## [PROBLEM DETAILS]
In the answer, each entry below appears exactly as given, and no picture appears at all.
┄┄┄┄┄┄┄┄┄┄
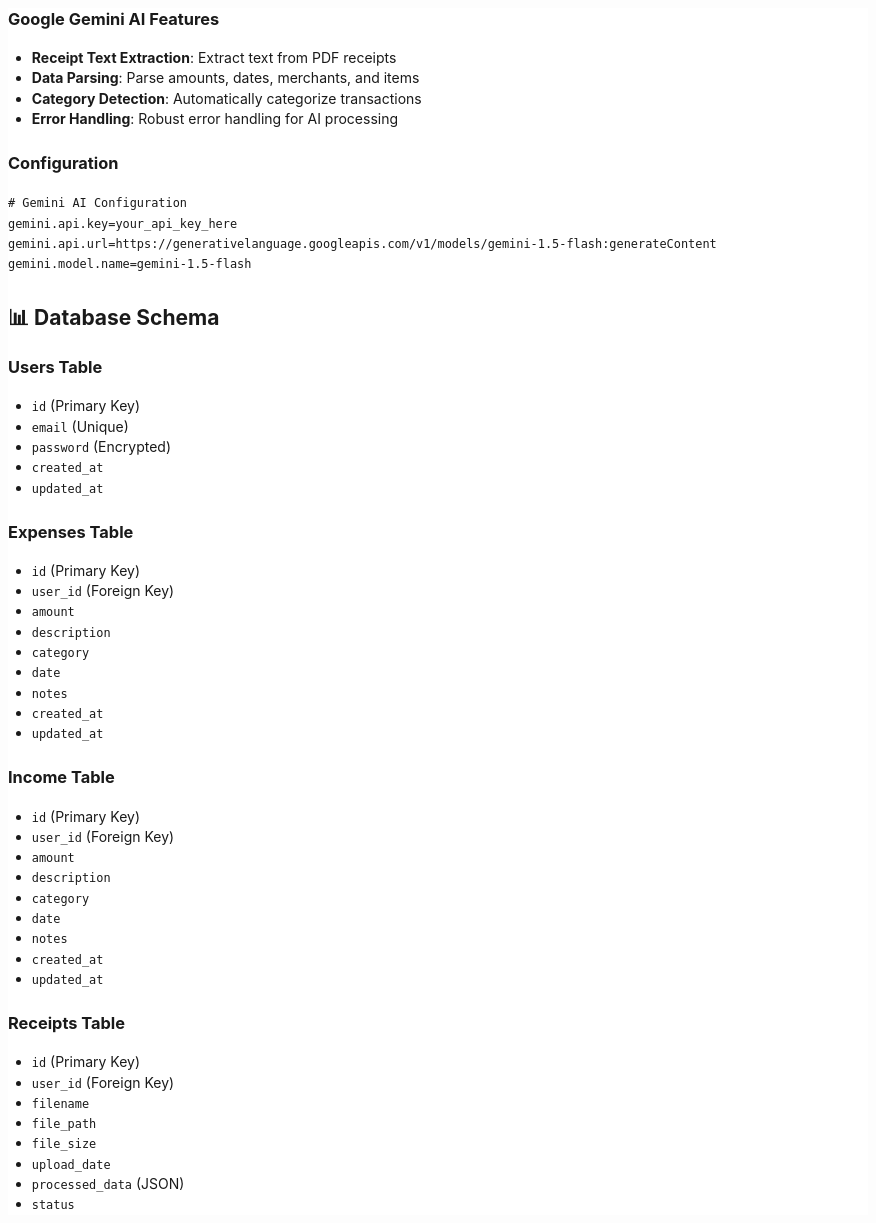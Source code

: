 ### Google Gemini AI Features
- **Receipt Text Extraction**: Extract text from PDF receipts
- **Data Parsing**: Parse amounts, dates, merchants, and items
- **Category Detection**: Automatically categorize transactions
- **Error Handling**: Robust error handling for AI processing

### Configuration
```properties
# Gemini AI Configuration
gemini.api.key=your_api_key_here
gemini.api.url=https://generativelanguage.googleapis.com/v1/models/gemini-1.5-flash:generateContent
gemini.model.name=gemini-1.5-flash
```

## 📊 Database Schema

### Users Table
- `id` (Primary Key)
- `email` (Unique)
- `password` (Encrypted)
- `created_at`
- `updated_at`

### Expenses Table
- `id` (Primary Key)
- `user_id` (Foreign Key)
- `amount`
- `description`
- `category`
- `date`
- `notes`
- `created_at`
- `updated_at`

### Income Table
- `id` (Primary Key)
- `user_id` (Foreign Key)
- `amount`
- `description`
- `category`
- `date`
- `notes`
- `created_at`
- `updated_at`

### Receipts Table
- `id` (Primary Key)
- `user_id` (Foreign Key)
- `filename`
- `file_path`
- `file_size`
- `upload_date`
- `processed_data` (JSON)
- `status`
┄┄┄┄┄┄┄┄┄┄
## [SOLVED PROBLEM]
Source code

: ### Google Gemini AI Features
- **Receipt Text Extraction**: Extract text from PDF receipts
- **Data Parsing**: Parse amounts, dates, merchants, and items
- **Category Detection**: Automatically categorize transactions
- **Error Handling**: Robust error handling for AI processing

### Configuration
```properties
# Gemini AI Configuration
gemini.api.key=your_api_key_here
gemini.api.url=https://generativelanguage.googleapis.com/v1/models/gemini-1.5-flash:generateContent
gemini.model.name=gemini-1.5-flash
```

## 📊 Database Schema

### Users Table
- `id` (Primary Key)
- `email` (Unique)
- `password` (Encrypted)
- `created_at`
- `updated_at`

### Expenses Table
- `id` (Primary Key)
- `user_id` (Foreign Key)
- `amount`
- `description`
- `category`
- `date`
- `notes`
- `created_at`
- `updated_at`

### Income Table
- `id` (Primary Key)
- `user_id` (Foreign Key)
- `amount`
- `description`
- `category`
- `date`
- `notes`
- `created_at`
- `updated_at`

### Receipts Table
- `id` (Primary Key)
- `user_id` (Foreign Key)
- `filename`
- `file_path`
- `file_size`
- `upload_date`
- `processed_data` (JSON)
- `status`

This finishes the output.